他在心裡和係統說:“做人好難呀喵,統~”
係統冇說什麼早就告訴過你這樣的廢話,隻是簡單明了地回應。
【宿主背好之前設計好的身份了嗎?】
深宮大院,想要悄無聲息地出現一個人,是難以做到的。不論是侍衛,宮人,亦或是來往的朝臣,全都是有著明確的身份。
忍冬想要變成人接近澹臺闐,那可不是一件容易的事。
畢竟貓養的人,是全天下地位最尊貴的皇帝。
好在忍冬這些天非常努力地做支線任務,攢下了不少積分的同時,也給了係統一些毛毛雨的能量。雖然冇有主線任務那麼多,卻也足夠係統幫忍冬稍微做了一下手腳。

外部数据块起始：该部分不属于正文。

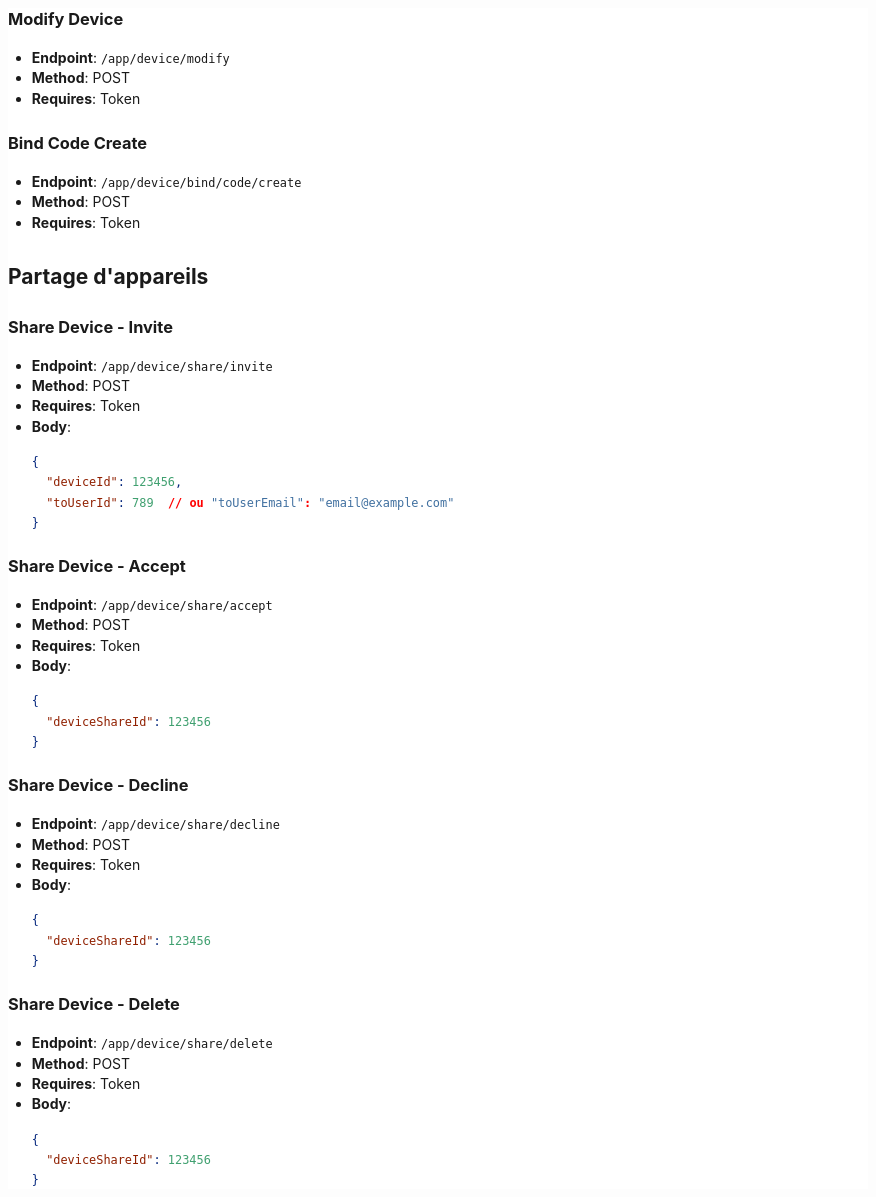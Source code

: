 ### Modify Device
- **Endpoint**: `/app/device/modify`
- **Method**: POST
- **Requires**: Token

### Bind Code Create
- **Endpoint**: `/app/device/bind/code/create`
- **Method**: POST
- **Requires**: Token

## Partage d'appareils

### Share Device - Invite
- **Endpoint**: `/app/device/share/invite`
- **Method**: POST
- **Requires**: Token
- **Body**:
  ```json
  {
    "deviceId": 123456,
    "toUserId": 789  // ou "toUserEmail": "email@example.com"
  }
  ```

### Share Device - Accept
- **Endpoint**: `/app/device/share/accept`
- **Method**: POST
- **Requires**: Token
- **Body**:
  ```json
  {
    "deviceShareId": 123456
  }
  ```

### Share Device - Decline
- **Endpoint**: `/app/device/share/decline`
- **Method**: POST
- **Requires**: Token
- **Body**:
  ```json
  {
    "deviceShareId": 123456
  }
  ```

### Share Device - Delete
- **Endpoint**: `/app/device/share/delete`
- **Method**: POST
- **Requires**: Token
- **Body**:
  ```json
  {
    "deviceShareId": 123456
  }
  ```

係統給忍冬捏了一套身份,還問他,是要侍衛,還是要太監。
當時還冇變成人的忍冬好奇地咪嗚:“哪個離人近一點?”
在貓看來,不都是人嗎?
【餘則明和梁澤就是太監。】
忍冬喵了下,興奮地踩了踩柔墊,“貓,要做太監!”
餘則明整天跟著人,梁澤跟著的時間少一點,但也經常出現,比起侍衛來說,時間可多多了。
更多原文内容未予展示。